Powered By google

Sabtu, 04 Desember 2010

Penjelasan Singkat Tentang 99 Nama Allah

Al Hafidz Ibnu Hajar Al Asqolani Asy Syafi’i rahimahullah mencantumkan dalam kitabnya yang mashur di kalangan masyarakat muslimin di Negara kita, Bulughul Marom sebuah hadits yang statusnya Muttafaqqun ‘Alaih yang sangat sarat makna dan Faidah di dalamnya.
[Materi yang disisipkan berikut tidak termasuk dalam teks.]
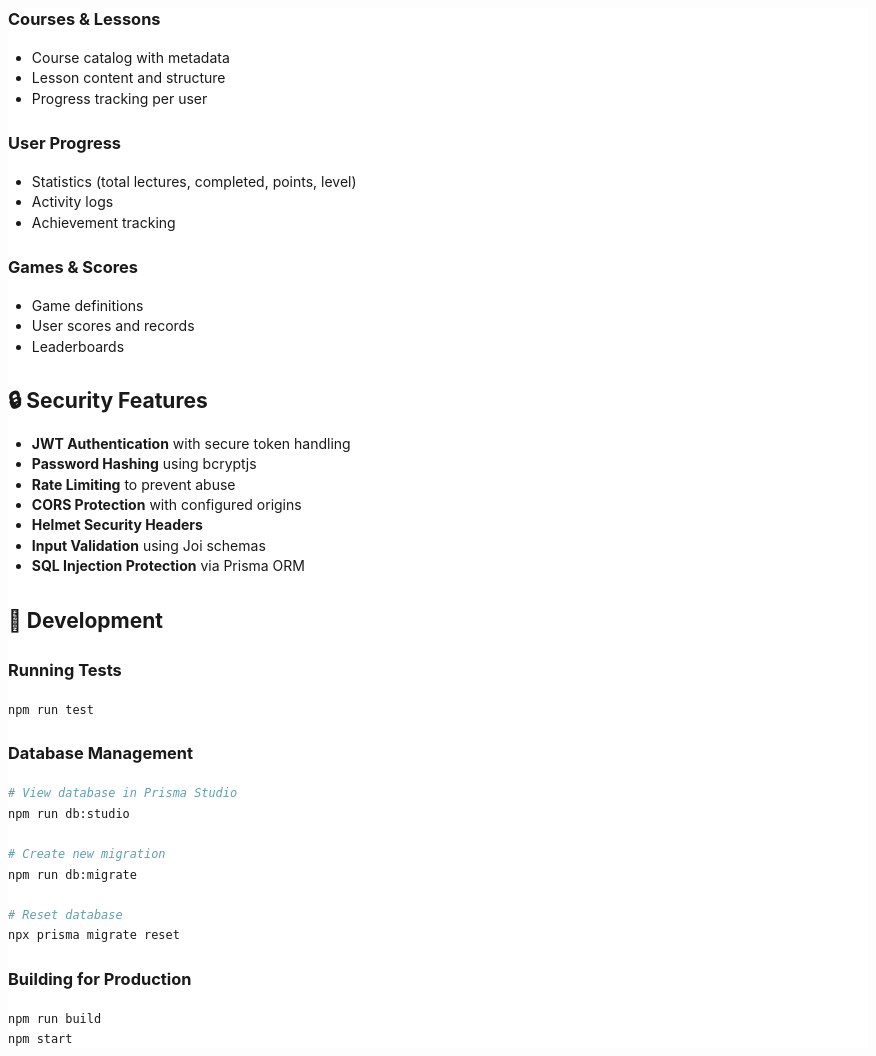 ### Courses & Lessons
- Course catalog with metadata
- Lesson content and structure
- Progress tracking per user

### User Progress
- Statistics (total lectures, completed, points, level)
- Activity logs
- Achievement tracking

### Games & Scores
- Game definitions
- User scores and records
- Leaderboards

## 🔒 Security Features

- **JWT Authentication** with secure token handling
- **Password Hashing** using bcryptjs
- **Rate Limiting** to prevent abuse
- **CORS Protection** with configured origins
- **Helmet Security Headers**
- **Input Validation** using Joi schemas
- **SQL Injection Protection** via Prisma ORM

## 🧪 Development

### Running Tests
```bash
npm run test
```

### Database Management
```bash
# View database in Prisma Studio
npm run db:studio

# Create new migration
npm run db:migrate

# Reset database
npx prisma migrate reset
```

### Building for Production
```bash
npm run build
npm start
```
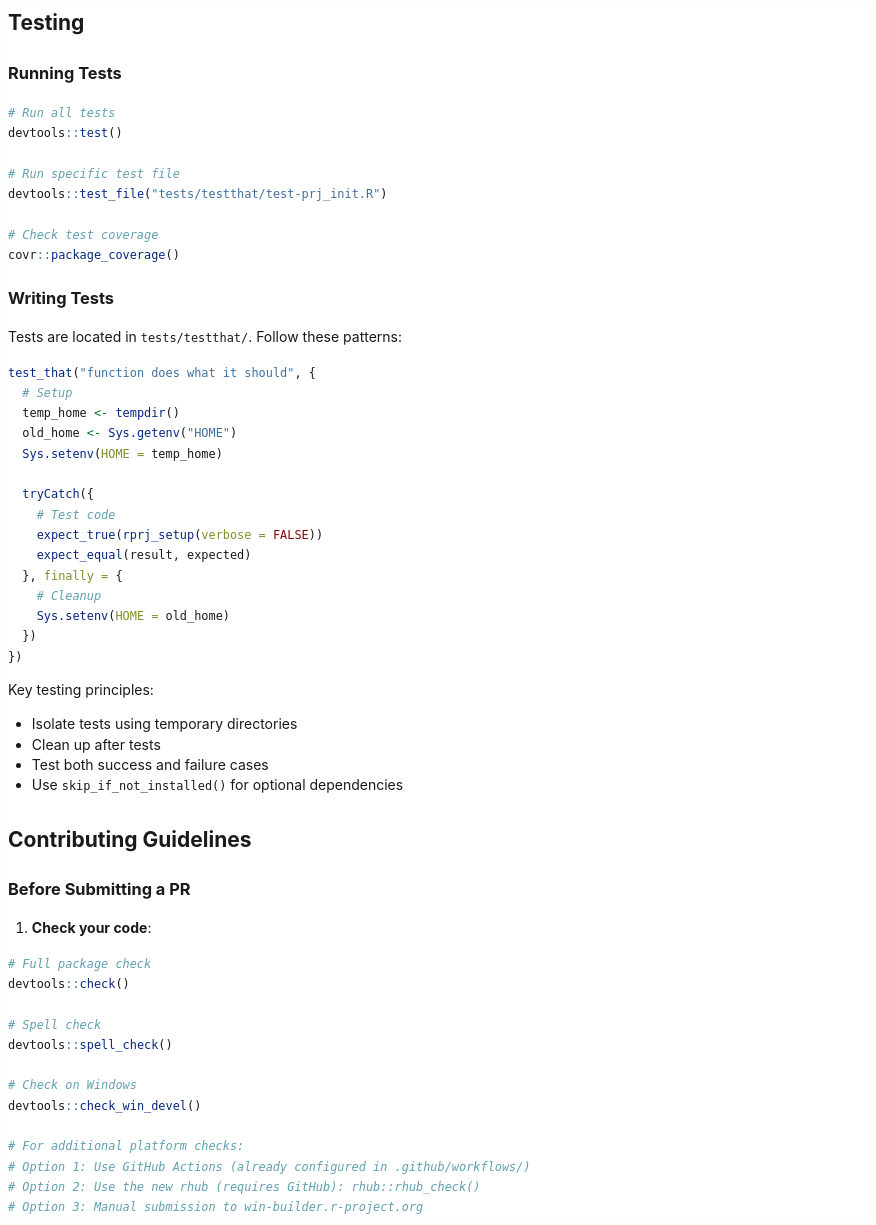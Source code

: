 ## Testing

### Running Tests

```r
# Run all tests
devtools::test()

# Run specific test file
devtools::test_file("tests/testthat/test-prj_init.R")

# Check test coverage
covr::package_coverage()
```

### Writing Tests

Tests are located in `tests/testthat/`. Follow these patterns:

```r
test_that("function does what it should", {
  # Setup
  temp_home <- tempdir()
  old_home <- Sys.getenv("HOME")
  Sys.setenv(HOME = temp_home)
  
  tryCatch({
    # Test code
    expect_true(rprj_setup(verbose = FALSE))
    expect_equal(result, expected)
  }, finally = {
    # Cleanup
    Sys.setenv(HOME = old_home)
  })
})
```

Key testing principles:
- Isolate tests using temporary directories
- Clean up after tests
- Test both success and failure cases
- Use `skip_if_not_installed()` for optional dependencies

## Contributing Guidelines

### Before Submitting a PR

1. **Check your code**:
```r
# Full package check
devtools::check()

# Spell check
devtools::spell_check()

# Check on Windows
devtools::check_win_devel()

# For additional platform checks:
# Option 1: Use GitHub Actions (already configured in .github/workflows/)
# Option 2: Use the new rhub (requires GitHub): rhub::rhub_check()
# Option 3: Manual submission to win-builder.r-project.org
```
Hadits tersebut diriwayatkan dari sahabat Abu Huroiroh radhiyallahu anhu, Beliau Shollallahu ‘Alaihi wa Sallam berkata :
أَنَّ رَسُولَ اللَّهِ – صلى الله عليه وسلم – قَالَ « إِنَّ لِلَّهِ تِسْعَةً وَتِسْعِينَ اسْمَا مِائَةً إِلاَّ وَاحِدًا مَنْ أَحْصَاهَا دَخَلَ الْجَنَّةَ »
Bahwasanya Rasulullah  ` berkata : “Sesungguhnya milik Allah 99 nama, barang siapa yang mengahsho[i] nya maka pasti masuk surga”.[ HR. Bukhory no. 2736, 7392, Muslim no. 6989.]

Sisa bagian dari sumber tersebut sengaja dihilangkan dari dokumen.